Donald Trump is famously narcissistic; framed copies of a fake TIME magazine cover of him hang in at least seven of his properties. The president's outrage at CNN, creation of a voter-fraud commission and reluctance to tout the Senate's healthcare bill are best viewed through the lens of his self-obsession.
Trump recently tweeted a video of him pummelling World Wrestling Entertainment (WWE) CEO Vince McMahon in a staged fight in 2007, with CNN's logo superimposed on McMahon's face, and the hashtags #FraudNewsCNN and #FNN. He has intensified his attacks on the cable TV network following its retraction of an article that alleged Trump ally Anthony Scaramucci was being investigated over his links to a Russian investment fund.
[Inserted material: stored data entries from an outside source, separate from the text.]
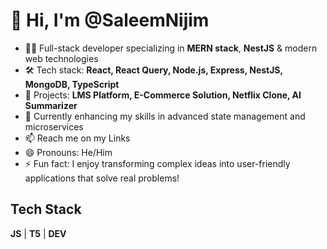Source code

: # 👋 Hi, I'm @SaleemNijim

- 👨‍💻 Full-stack developer specializing in **MERN stack**, **NestJS** & modern web technologies
- 🛠️ Tech stack: **React, React Query, Node.js, Express, NestJS, MongoDB, TypeScript**
- 🚀 Projects: **LMS Platform, E-Commerce Solution, Netflix Clone, AI Summarizer**
- 🌱 Currently enhancing my skills in advanced state management and microservices
- 📫 Reach me on my Links <!-- Add your LinkedIn URL here -->
- 😄 Pronouns: He/Him
- ⚡ Fun fact: I enjoy transforming complex ideas into user-friendly applications that solve real problems!


## Tech Stack

**JS** | **T5** | **DEV**


<!---
SaleemNijim/SaleemNijim is a ✨ special ✨ repository because its `README.md` (this file) appears on your GitHub profile.
You can click the Preview link to take a look at your changes.
--->
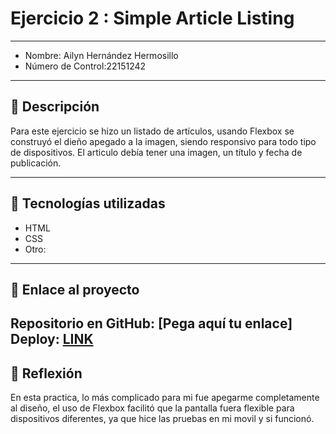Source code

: # Ejercicio 2 : Simple Article Listing

---

- Nombre: Ailyn Hernández Hermosillo
- Número de Control:22151242

---

## 📌 Descripción

Para este ejercicio se hizo un listado de artículos, usando Flexbox se construyó el dieño apegado a la imagen, siendo responsivo para todo tipo de dispositivos. El articulo debía tener una imagen, un título y fecha de publicación.


---

## 🚀 Tecnologías utilizadas
- HTML  
- CSS  
- Otro: 

---

## 🔗 Enlace al proyecto
Repositorio en GitHub: [Pega aquí tu enlace]  
Deploy: [LINK](http://yomidev.github.io/newsletter/)
---

## 📝 Reflexión
En esta practica, lo más complicado para mi fue apegarme completamente al diseño, el uso de Flexbox facilitó que la pantalla fuera flexible para dispositivos diferentes, ya que hice las pruebas en mi movil y si funcionó. 
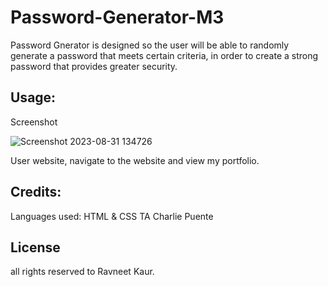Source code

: # Password-Generator-M3

Password Gnerator is designed so the user will be able to randomly generate a password that meets certain criteria, in order to create a strong password that provides greater security. 



## Usage:
Screenshot 


![Screenshot 2023-08-31 134726](https://github.com/Neetk962/Password-Generator-M3/assets/131637944/1d571fd2-3032-4c93-bd48-0c8d43f394df)


User website, navigate to the website and view my portfolio. 



## Credits:
Languages used: HTML & CSS
TA Charlie Puente 


## License 
all rights reserved to Ravneet Kaur.
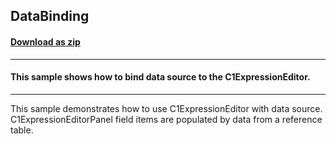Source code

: ## DataBinding
#### [Download as zip](https://minhaskamal.github.io/DownGit/#/home?url=https://github.com/GrapeCity/ComponentOne-WinForms-Samples/tree/master/NetFramework\ExpressionEditor\CS\DataBinding)
____
#### This sample shows how to bind data source to the C1ExpressionEditor.
____
This sample demonstrates how to use C1ExpressionEditor with data source. C1ExpressionEditorPanel field items are populated by data from a reference table. 
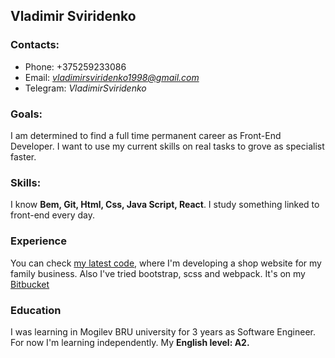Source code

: ## Vladimir Sviridenko
### Contacts:
* Phone: +375259233086
* Email: *vladimirsviridenko1998@gmail.com*
* Telegram: *VladimirSviridenko*

### Goals:
I am determined to find a full time permanent career as Front-End Developer.
I want to use my current skills on real tasks to grove as specialist faster.

### Skills:
I know **Bem, Git, Html, Css, Java Script, React**. 
I study something linked to front-end every day.

### Experience
You can check [my latest code](https://bitbucket.org/Vladimir_Sviridenko/sviridenko-furniture-website), where I'm 
developing a shop website for my family business. 
Also I've tried bootstrap, scss and webpack. It's on my [Bitbucket](https://bitbucket.org/Vladimir_Sviridenko/)

### Education
I was learning in Mogilev BRU university for 3 years as Software Engineer.
For now I'm learning independently. My **English level: A2.** 
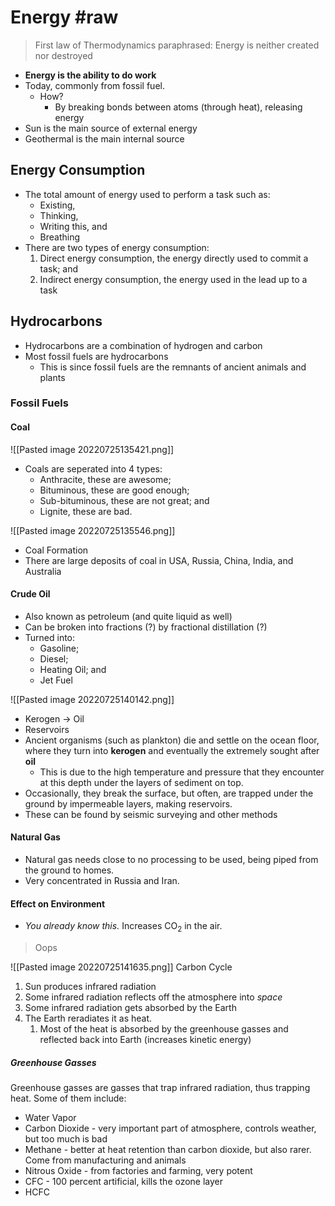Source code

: # Energy #raw
> First law of Thermodynamics paraphrased: Energy is neither created nor destroyed
 
- **Energy is the ability to do work**
- Today, commonly from fossil fuel.
	- How?
		- By breaking bonds between atoms (through heat), releasing energy
- Sun is the main source of external energy
- Geothermal is the main internal source
## Energy Consumption
- The total amount of energy used to perform a task such as:
	- Existing,
	- Thinking,
	- Writing this, and
	- Breathing
- There are two types of energy consumption:
	1. Direct energy consumption, the energy directly used to commit a task; and
	2. Indirect energy consumption, the energy used in the lead up to a task

## Hydrocarbons
- Hydrocarbons are a combination of hydrogen and carbon
- Most fossil fuels are hydrocarbons
	- This is since fossil fuels are the remnants of ancient animals and plants
### Fossil Fuels
#### Coal
![[Pasted image 20220725135421.png]]
- Coals are seperated into 4 types:
	- Anthracite, these are awesome;
	- Bituminous, these are good enough;
	- Sub-bituminous, these are not great; and
	- Lignite, these are bad.

![[Pasted image 20220725135546.png]]
- Coal Formation
- There are large deposits of coal in USA, Russia, China, India, and Australia
#### Crude Oil
- Also known as petroleum (and quite liquid as well)
- Can be broken into fractions (?) by fractional distillation (?)
- Turned into:
	- Gasoline;
	- Diesel;
	- Heating Oil; and
	- Jet Fuel

![[Pasted image 20220725140142.png]]
- Kerogen -> Oil 
- Reservoirs
- Ancient organisms (such as plankton) die and settle on the ocean floor, where they turn into **kerogen** and eventually the extremely sought after **oil**
	- This is due to the high temperature and pressure that they encounter at this depth under the layers of sediment on top.
- Occasionally, they break the surface, but often, are trapped under the ground by impermeable layers, making reservoirs.
- These can be found by seismic surveying and other methods
#### Natural Gas
- Natural gas needs close to no processing to be used, being piped from the ground to homes.
- Very concentrated in Russia and Iran.
#### Effect on Environment
- *You already know this.* Increases CO<sub>2</sub> in the air.

> Oops

![[Pasted image 20220725141635.png]]
Carbon Cycle
1. Sun produces infrared radiation
2. Some infrared radiation reflects off the atmosphere into *space*
3. Some infrared radiation gets absorbed by the Earth
4. The Earth reradiates it as heat.
	1. Most of the heat is absorbed by the greenhouse gasses and reflected back into Earth (increases kinetic energy)
##### Greenhouse Gasses
Greenhouse gasses are gasses that trap infrared radiation, thus trapping heat. Some of them include:
- Water Vapor
- Carbon Dioxide - very important part of atmosphere, controls weather, but too much is bad
- Methane - better at heat retention than carbon dioxide, but also rarer. Come from manufacturing and animals
- Nitrous Oxide - from factories and farming, very potent
- CFC - 100 percent artificial, kills the ozone layer
- HCFC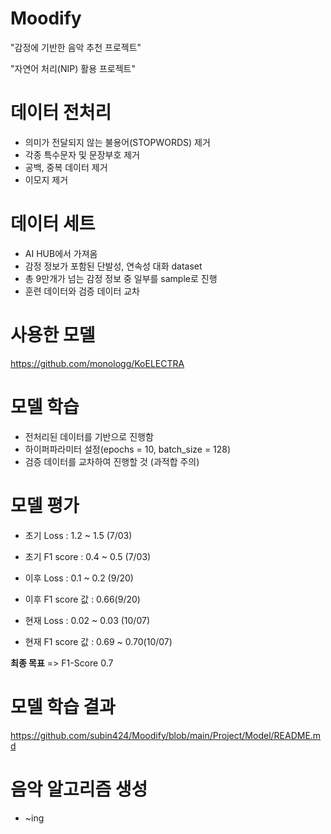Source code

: # Moodify

"감정에 기반한 음악 추천 프로젝트"

"자연어 처리(NIP) 활용 프로젝트"

# 데이터 전처리
- 의미가 전달되지 않는 불용어(STOPWORDS) 제거
- 각종 특수문자 및 문장부호 제거
- 공백, 중복 데이터 제거
- 이모지 제거

# 데이터 세트
- AI HUB에서 가져옴
- 감정 정보가 포함된 단발성, 연속성 대화 dataset
- 총 9만개가 넘는 감정 정보 중 일부를 sample로 진행
- 훈련 데이터와 검증 데이터 교차

# 사용한 모델
<https://github.com/monologg/KoELECTRA>

# 모델 학습

- 전처리된 데이터를 기반으로 진행함
- 하이퍼파라미터 설정(epochs = 10, batch_size = 128)
- 검증 데이터를 교차하여 진행할 것 (과적합 주의)

# 모델 평가

- 초기 Loss : 1.2 ~ 1.5 (7/03)

- 초기 F1 score : 0.4 ~ 0.5 (7/03)
  
- 이후 Loss : 0.1 ~ 0.2 (9/20)

- 이후 F1 score 값 : 0.66(9/20)
  
- 현재 Loss : 0.02 ~ 0.03 (10/07)

- 현재 F1 score 값 : 0.69 ~ 0.70(10/07)


**최종 목표** => F1-Score 0.7 



# 모델 학습 결과 

 <https://github.com/subin424/Moodify/blob/main/Project/Model/README.md>

# 음악 알고리즘 생성
- ~ing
Meanwhile, the new election integrity commission has sent letters to all 50 US states requesting lists of voters' names, birth dates, addresses, political affiliations, voting history, felony convictions and other personal information. Trump created the unit to investigate the millions of illegal ballots he believes were cast in last year's election, tilting the popular vote in Hillary Clinton's favour.
The president has also been uncharacteristically quiet regarding the Senate's healthcare bill; experts predicted the latest version would leave 22 million more citizens without health insurance. He also said it would be "okay" if the bill weren't to pass. Moreover, after celebrating the passage of the House healthcare bill with a premature ceremony in the Rose Garden, Trump reportedly called it "mean" behind closed doors.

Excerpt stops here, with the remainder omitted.